Start of SUPPLIED ENTRIES

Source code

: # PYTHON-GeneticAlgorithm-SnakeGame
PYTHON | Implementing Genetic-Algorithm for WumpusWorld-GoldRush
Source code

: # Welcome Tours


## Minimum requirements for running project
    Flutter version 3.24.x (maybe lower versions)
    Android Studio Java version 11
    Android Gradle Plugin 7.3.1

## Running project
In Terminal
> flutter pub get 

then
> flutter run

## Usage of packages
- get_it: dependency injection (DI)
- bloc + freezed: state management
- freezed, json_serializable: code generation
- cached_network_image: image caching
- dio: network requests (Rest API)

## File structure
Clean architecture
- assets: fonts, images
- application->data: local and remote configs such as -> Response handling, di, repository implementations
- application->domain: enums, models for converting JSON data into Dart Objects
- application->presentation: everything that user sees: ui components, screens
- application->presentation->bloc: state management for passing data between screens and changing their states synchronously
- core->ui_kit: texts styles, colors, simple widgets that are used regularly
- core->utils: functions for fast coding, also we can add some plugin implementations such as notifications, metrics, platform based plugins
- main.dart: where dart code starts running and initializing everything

End of SUPPLIED ENTRIES

§ **EXERCISE DESCRIPTION**
Transcribe each record exactly. Leave nothing out.

§ **EXERCISE SOLUTION**
Source code

: # PYTHON-GeneticAlgorithm-SnakeGame
PYTHON | Implementing Genetic-Algorithm for WumpusWorld-GoldRush
Source code

: # Welcome Tours


## Minimum requirements for running project
    Flutter version 3.24.x (maybe lower versions)
    Android Studio Java version 11
    Android Gradle Plugin 7.3.1

## Running project
In Terminal
> flutter pub get 

then
> flutter run

## Usage of packages
- get_it: dependency injection (DI)
- bloc + freezed: state management
- freezed, json_serializable: code generation
- cached_network_image: image caching
- dio: network requests (Rest API)

## File structure
Clean architecture
- assets: fonts, images
- application->data: local and remote configs such as -> Response handling, di, repository implementations
- application->domain: enums, models for converting JSON data into Dart Objects
- application->presentation: everything that user sees: ui components, screens
- application->presentation->bloc: state management for passing data between screens and changing their states synchronously
- core->ui_kit: texts styles, colors, simple widgets that are used regularly
- core->utils: functions for fast coding, also we can add some plugin implementations such as notifications, metrics, platform based plugins
- main.dart: where dart code starts running and initializing everything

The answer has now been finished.